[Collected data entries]
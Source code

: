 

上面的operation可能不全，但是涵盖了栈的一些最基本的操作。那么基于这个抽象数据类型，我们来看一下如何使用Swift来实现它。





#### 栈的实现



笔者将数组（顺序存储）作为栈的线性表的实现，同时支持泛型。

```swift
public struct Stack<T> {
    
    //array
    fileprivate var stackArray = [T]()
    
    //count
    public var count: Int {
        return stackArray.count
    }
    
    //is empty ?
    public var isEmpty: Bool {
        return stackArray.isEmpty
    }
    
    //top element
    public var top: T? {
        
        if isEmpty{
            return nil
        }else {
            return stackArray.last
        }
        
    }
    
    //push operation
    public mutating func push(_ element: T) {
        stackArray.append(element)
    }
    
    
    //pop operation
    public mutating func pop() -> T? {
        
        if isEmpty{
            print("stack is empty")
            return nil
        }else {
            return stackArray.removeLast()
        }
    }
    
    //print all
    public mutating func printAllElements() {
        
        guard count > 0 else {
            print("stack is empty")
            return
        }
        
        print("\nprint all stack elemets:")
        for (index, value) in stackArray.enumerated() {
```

WHAT YOU WILL DO: Please transcribe all of the entries precisely.

RESPONSE FOR THIS EXERCISE:
Source code

: 

上面的operation可能不全，但是涵盖了栈的一些最基本的操作。那么基于这个抽象数据类型，我们来看一下如何使用Swift来实现它。





#### 栈的实现



笔者将数组（顺序存储）作为栈的线性表的实现，同时支持泛型。

```swift
public struct Stack<T> {
    
    //array
    fileprivate var stackArray = [T]()
    
    //count
    public var count: Int {
        return stackArray.count
    }
    
    //is empty ?
    public var isEmpty: Bool {
        return stackArray.isEmpty
    }
    
    //top element
    public var top: T? {
        
        if isEmpty{
            return nil
        }else {
            return stackArray.last
        }
        
    }
    
    //push operation
    public mutating func push(_ element: T) {
        stackArray.append(element)
    }
    
    
    //pop operation
    public mutating func pop() -> T? {
        
        if isEmpty{
            print("stack is empty")
            return nil
        }else {
            return stackArray.removeLast()
        }
    }
    
    //print all
    public mutating func printAllElements() {
        
        guard count > 0 else {
            print("stack is empty")
            return
        }
        
        print("\nprint all stack elemets:")
        for (index, value) in stackArray.enumerated() {
```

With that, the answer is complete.